Pyramid Game Exhibition
Year: 2008
Location: Tel Aviv Artists House – upper space
Accompanied by: Dana Tagar Heller and Michael Kessus Gedalyovich
A project and an exhibition which summarized a decade of research, The Pyramid Game comprised photographs, video interviews, an installation, and a website. The exhibition was accompanied by an information booth and a “gallery shop” in which one could purchase signed and numbered artworks.
In 1997 an advertisement in the art magazine Studio caught my eye. The ORS human resources company was offering temporary manpower services to the magazine's readers. On the surface, the advertisement had no connection to the magazine's potential readership, which is why it aroused my curiosity. That curiosity led to a decade of research during which I studied the sociology of the Israeli art world.
My research was shaped by questions about the essence of those mechanisms which are related to creativity, and to its presentation and marketing. During this period I created art which touched on my questions and insights and I published a manifesto "On the State of the Artist”. Gradually a body of work came together, which ripened into a comprehensive exhibition in the upper space at the Tel Aviv Artists House in the spring of 2008.
The exhibition comprised drawing, photographs, an installation, an information booth and a series of video interviews with about 20 key figures from the Israeli art world. I presented some of the research and the artwork in a lecture at the Photography and Collecting conference at the Tel Aviv Museum in 2007. Part of my lecture related to controversial issues at the Tel Aviv Museum itself. The lecture caused quite a commotion and was documented in a video which was screened at the information booth at the exhibition.
The issues which emerged from the exhibition were like a mirror which reflected quite a gloomy picture of the Israeli art world, a world which as I saw it was disconnected from its own needs, decentralized with no systemic vision that would allow it to integrate what was in its best interest with its strengths for the benefit of the field as a whole. There was a wide and diverse range of responses. Curators and artists visited with their students and raised questions about whether it could be classified as an art exhibition at all. Museum directors and collectors told me that I didn't understand anything and that I was a mindless boor.
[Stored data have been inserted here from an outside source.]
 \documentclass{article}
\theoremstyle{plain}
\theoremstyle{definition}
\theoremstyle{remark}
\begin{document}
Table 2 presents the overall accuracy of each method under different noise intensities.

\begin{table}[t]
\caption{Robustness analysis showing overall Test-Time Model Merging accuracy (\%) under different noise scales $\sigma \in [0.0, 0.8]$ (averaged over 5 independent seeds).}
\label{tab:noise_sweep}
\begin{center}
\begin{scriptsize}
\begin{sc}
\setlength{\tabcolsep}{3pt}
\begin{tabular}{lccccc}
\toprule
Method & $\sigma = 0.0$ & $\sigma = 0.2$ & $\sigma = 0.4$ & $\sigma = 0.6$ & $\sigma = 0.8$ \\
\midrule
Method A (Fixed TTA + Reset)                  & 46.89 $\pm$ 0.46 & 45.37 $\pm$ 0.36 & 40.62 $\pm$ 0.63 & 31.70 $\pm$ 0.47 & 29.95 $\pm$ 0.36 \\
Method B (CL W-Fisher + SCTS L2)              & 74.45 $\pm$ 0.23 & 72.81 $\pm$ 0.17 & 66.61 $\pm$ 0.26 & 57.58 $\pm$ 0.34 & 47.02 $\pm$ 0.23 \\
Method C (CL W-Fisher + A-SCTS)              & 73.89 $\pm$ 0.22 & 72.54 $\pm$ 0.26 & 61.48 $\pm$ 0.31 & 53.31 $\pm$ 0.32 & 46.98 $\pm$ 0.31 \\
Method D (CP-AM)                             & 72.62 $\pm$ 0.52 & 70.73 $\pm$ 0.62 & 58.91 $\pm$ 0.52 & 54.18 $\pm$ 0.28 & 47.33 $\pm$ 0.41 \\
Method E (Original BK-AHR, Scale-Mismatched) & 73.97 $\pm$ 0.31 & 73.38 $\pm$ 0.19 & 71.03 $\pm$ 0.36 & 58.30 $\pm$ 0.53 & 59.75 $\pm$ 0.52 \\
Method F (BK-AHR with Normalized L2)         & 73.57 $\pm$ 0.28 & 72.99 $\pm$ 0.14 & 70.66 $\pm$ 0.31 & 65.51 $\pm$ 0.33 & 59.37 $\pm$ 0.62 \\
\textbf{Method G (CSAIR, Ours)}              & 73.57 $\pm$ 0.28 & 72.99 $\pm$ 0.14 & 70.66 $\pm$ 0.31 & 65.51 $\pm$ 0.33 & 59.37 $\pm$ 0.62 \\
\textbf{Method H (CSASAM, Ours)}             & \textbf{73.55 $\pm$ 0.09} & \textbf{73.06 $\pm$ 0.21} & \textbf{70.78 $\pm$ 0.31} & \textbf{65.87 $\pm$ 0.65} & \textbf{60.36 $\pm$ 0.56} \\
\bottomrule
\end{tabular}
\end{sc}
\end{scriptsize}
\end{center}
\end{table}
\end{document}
There were also artists and curators who felt a connection to the exhibition and told me that it shook them up.
During the year following the exhibition, which also included activist works, I became Chairman of the Professional Israeli Union of Artists in the Fine Arts and remained in that position for four years. In this capacity as well, along with the members of the board, the main goal was to show the artists that their situation was worse than they thought, and that by working together they could bring about a positive change.
Only in 2011, thanks to Daphne Leef and the social justice protests she sparked, was there the beginning of a significant change in the way the artists perceived themselves. At that time the fine arts were among the most under-funded sectors with respect to both municipal and government funding, as was revealed in research I conducted.
In one of my works I presented an Excel chart showing all the expenses and income related to the exhibition. A faux plasma screen, the dimensions of which were one meter by two meters, presented the economic aspect of my work. Inspired by my father, I documented every expense, large and small and I created a record of the number of hours involved in creating and exhibiting the work. Direct and indirect costs were calculated and attributed to each work, so that the data represented the true costs of each one. Not long ago, a decade since the exhibition and two years after the death of my father (to whom I dedicated the work when it was shown) I spoke with my mother about the exhibition, which my parents never saw. "The exhibition was a total failure," she said. When I asked why, she seemed to be channeling my father when she responded, "You spent a lot of money and you'll never make it back."